■ Goal of the exercise ■
Find each line below containing the word "Versions" and copy it.

[Stored data entries]
--------------------------------------------------
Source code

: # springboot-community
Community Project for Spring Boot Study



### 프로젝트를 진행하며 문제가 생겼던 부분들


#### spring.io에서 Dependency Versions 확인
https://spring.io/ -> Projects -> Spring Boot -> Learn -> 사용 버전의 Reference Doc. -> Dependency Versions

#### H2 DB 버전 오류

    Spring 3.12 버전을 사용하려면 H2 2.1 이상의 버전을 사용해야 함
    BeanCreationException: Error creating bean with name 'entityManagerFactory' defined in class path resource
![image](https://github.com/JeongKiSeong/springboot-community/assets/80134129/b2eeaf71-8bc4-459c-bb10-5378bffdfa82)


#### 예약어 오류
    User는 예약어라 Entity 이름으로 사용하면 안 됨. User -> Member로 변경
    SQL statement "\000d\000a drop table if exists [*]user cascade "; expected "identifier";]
--------------------------------------------------
■ Response to the exercise ■
#### spring.io에서 Dependency Versions 확인
https://spring.io/ -> Projects -> Spring Boot -> Learn -> 사용 버전의 Reference Doc. -> Dependency Versions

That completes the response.